WHAT NEEDS TO BE DONE: Each line in the records that mentions the word "temporary" needs to be listed.
(DATA SHOWN Opens)
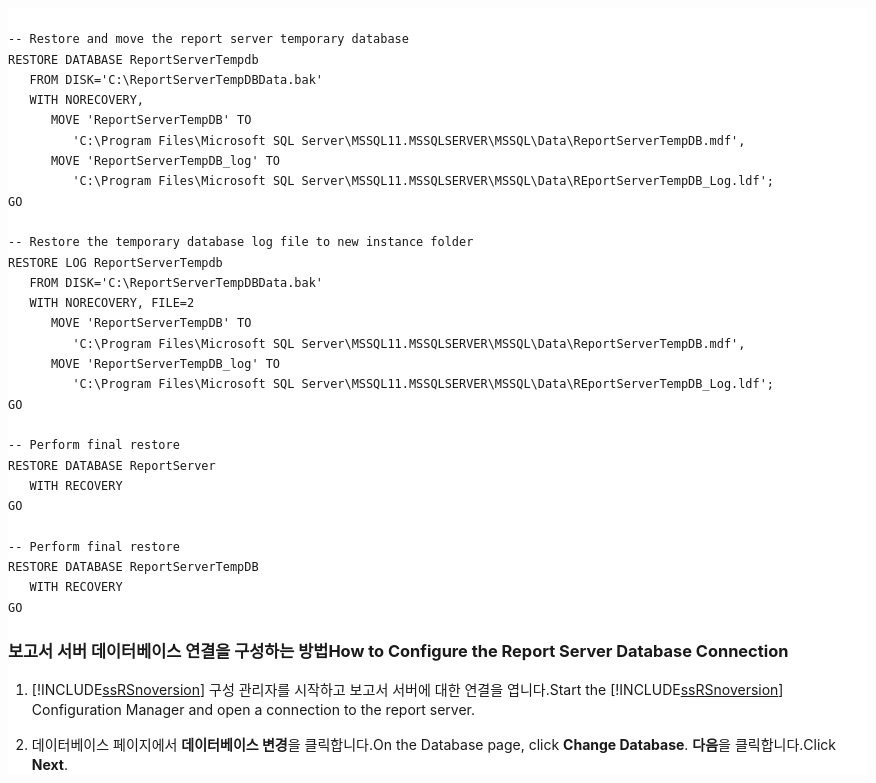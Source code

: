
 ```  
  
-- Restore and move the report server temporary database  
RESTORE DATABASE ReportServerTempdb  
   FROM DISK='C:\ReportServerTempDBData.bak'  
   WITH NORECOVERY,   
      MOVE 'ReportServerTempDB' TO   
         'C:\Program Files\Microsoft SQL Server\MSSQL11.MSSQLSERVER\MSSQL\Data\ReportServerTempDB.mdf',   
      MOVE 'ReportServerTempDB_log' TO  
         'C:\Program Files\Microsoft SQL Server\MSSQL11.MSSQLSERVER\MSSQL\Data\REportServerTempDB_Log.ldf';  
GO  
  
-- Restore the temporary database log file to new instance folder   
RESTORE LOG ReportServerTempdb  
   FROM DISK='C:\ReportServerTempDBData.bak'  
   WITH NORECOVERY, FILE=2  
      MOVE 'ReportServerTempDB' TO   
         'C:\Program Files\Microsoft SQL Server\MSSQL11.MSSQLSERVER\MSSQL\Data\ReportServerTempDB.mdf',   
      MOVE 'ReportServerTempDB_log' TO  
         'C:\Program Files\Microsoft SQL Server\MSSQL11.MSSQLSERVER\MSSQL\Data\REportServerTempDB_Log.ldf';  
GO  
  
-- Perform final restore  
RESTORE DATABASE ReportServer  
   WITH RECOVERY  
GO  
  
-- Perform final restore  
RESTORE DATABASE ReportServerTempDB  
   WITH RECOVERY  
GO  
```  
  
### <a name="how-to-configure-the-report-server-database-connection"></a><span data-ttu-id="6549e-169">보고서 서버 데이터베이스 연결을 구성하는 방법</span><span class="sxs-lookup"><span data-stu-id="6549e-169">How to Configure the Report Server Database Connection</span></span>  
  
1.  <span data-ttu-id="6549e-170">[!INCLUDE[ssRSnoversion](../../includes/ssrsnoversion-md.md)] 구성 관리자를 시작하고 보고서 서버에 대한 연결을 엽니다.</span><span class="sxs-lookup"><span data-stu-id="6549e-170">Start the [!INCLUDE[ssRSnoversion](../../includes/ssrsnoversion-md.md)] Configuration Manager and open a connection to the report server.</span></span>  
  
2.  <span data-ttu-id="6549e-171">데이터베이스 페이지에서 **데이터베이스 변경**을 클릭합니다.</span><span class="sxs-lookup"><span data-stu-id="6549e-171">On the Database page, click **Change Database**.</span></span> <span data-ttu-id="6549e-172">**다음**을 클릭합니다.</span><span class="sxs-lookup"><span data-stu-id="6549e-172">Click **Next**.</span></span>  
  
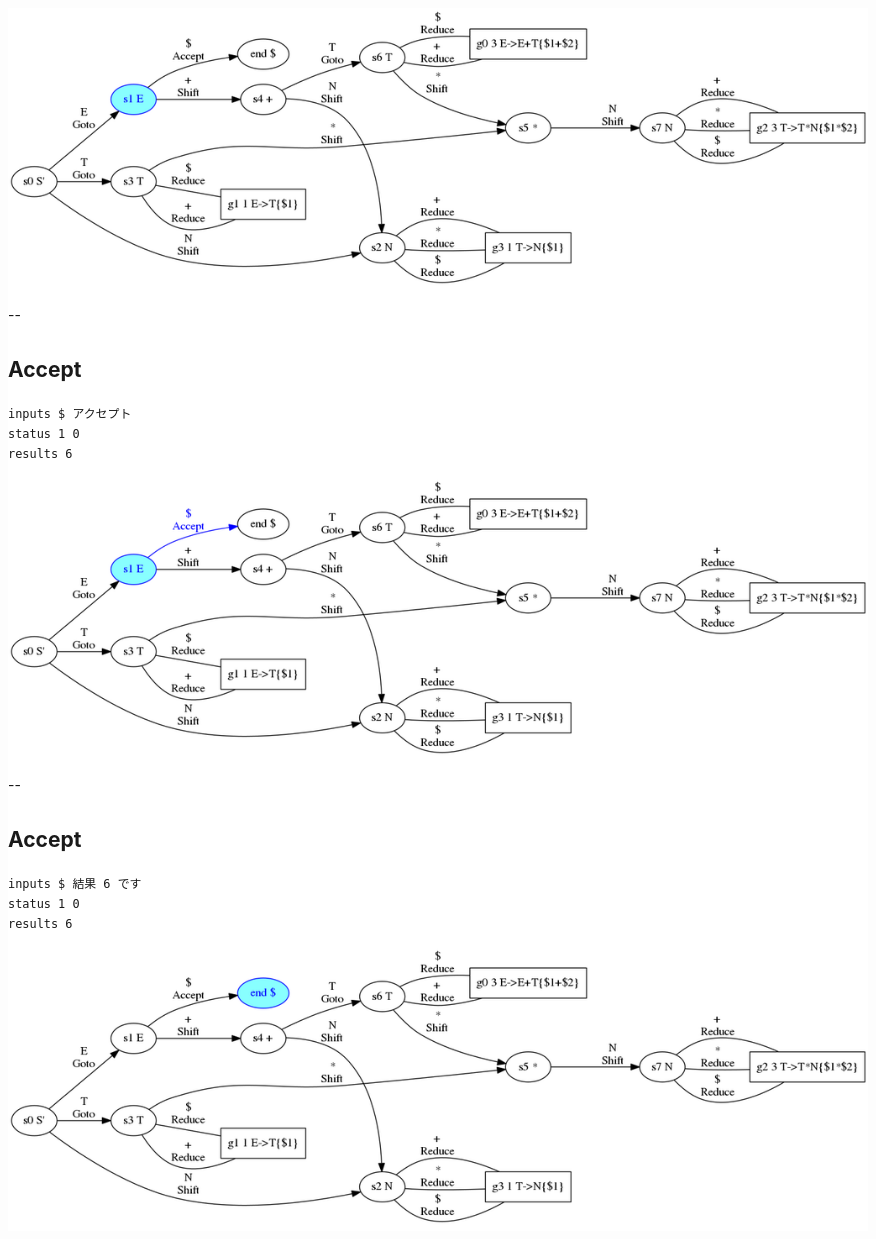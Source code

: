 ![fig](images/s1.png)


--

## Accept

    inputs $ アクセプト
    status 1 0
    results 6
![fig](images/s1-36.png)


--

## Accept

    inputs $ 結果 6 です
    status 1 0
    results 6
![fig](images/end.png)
(DATA SHOWN Closes)
(DATA SHOWN Opens)
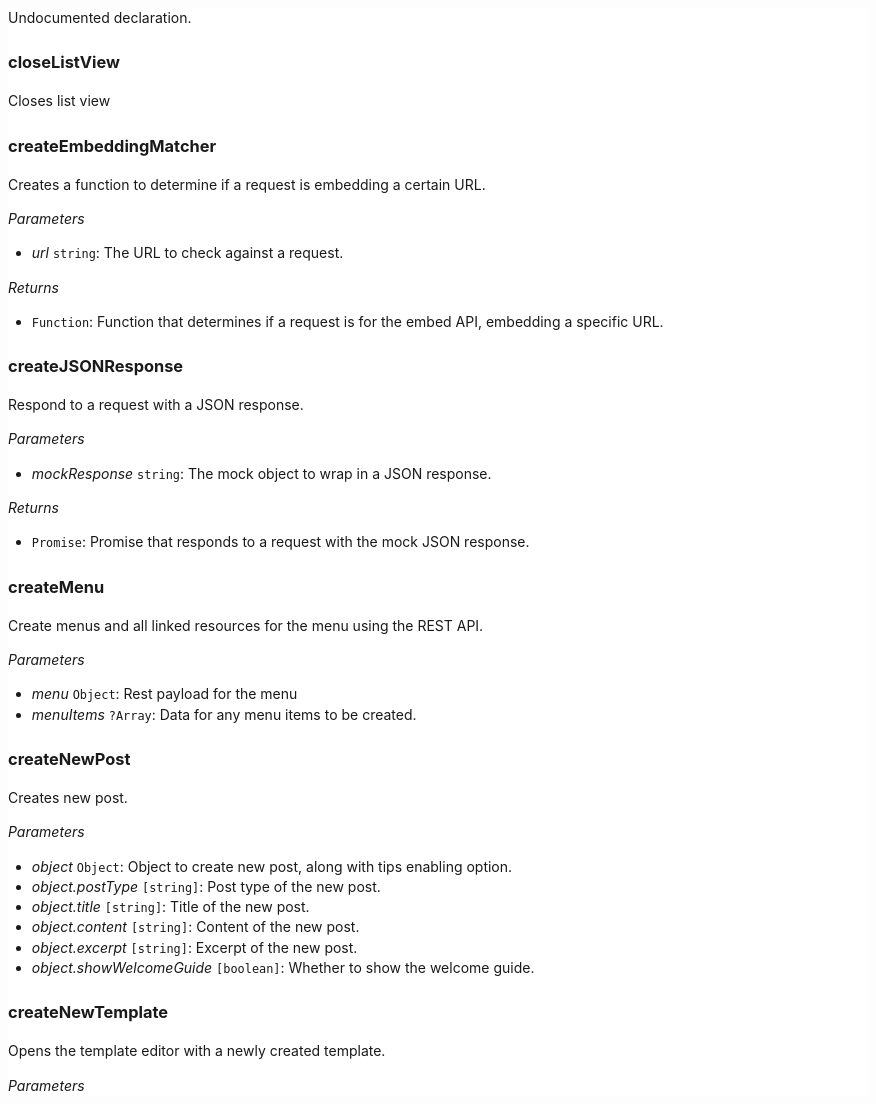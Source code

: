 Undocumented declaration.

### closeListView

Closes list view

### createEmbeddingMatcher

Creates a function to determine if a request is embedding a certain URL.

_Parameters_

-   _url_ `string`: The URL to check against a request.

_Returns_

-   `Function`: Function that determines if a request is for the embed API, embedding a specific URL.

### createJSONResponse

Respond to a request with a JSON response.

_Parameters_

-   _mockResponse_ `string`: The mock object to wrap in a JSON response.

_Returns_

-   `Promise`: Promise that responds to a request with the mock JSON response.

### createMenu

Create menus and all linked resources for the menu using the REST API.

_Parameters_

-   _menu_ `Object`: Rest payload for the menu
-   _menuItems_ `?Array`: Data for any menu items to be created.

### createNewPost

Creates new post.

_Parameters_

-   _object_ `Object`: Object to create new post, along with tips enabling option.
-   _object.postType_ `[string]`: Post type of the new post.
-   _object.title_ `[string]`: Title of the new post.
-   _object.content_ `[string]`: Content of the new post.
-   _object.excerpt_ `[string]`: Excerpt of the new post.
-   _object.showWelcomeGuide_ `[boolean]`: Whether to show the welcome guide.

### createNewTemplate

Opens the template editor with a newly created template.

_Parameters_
(DATA SHOWN Closes)
(DATA SHOWN Opens)
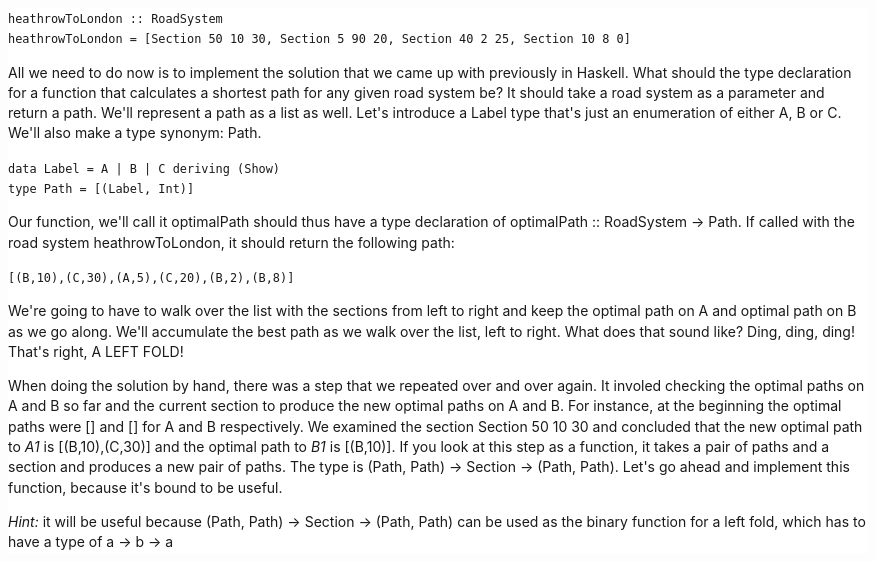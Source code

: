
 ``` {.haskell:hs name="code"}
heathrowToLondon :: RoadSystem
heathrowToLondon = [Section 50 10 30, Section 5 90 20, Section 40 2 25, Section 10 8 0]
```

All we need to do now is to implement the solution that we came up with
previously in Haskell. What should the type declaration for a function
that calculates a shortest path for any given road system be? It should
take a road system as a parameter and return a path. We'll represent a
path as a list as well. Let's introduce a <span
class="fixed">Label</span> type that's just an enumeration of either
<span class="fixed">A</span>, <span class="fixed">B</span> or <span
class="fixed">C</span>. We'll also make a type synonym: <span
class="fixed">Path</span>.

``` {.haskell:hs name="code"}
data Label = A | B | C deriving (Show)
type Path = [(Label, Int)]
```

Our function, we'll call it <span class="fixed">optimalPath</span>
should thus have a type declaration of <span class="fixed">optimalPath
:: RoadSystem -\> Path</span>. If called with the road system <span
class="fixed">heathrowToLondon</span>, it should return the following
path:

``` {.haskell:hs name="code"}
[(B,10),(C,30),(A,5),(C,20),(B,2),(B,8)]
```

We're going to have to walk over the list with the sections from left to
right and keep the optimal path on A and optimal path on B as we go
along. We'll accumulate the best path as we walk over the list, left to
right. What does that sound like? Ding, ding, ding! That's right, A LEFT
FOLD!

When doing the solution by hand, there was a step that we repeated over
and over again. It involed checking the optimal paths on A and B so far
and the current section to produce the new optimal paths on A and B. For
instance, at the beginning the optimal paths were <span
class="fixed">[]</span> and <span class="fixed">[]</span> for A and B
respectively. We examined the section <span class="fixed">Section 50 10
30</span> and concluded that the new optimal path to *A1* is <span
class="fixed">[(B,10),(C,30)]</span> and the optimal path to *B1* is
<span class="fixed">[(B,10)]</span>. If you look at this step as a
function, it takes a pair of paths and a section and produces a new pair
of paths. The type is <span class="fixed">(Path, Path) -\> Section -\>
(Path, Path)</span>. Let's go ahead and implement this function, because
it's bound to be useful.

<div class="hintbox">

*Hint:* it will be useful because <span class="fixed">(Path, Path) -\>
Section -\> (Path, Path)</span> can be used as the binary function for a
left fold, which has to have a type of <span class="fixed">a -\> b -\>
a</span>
(DATA SHOWN Closes)
OUTPUT FOR THIS EXERCISE:
-- Restore and move the report server temporary database  
-- Restore the temporary database log file to new instance folder   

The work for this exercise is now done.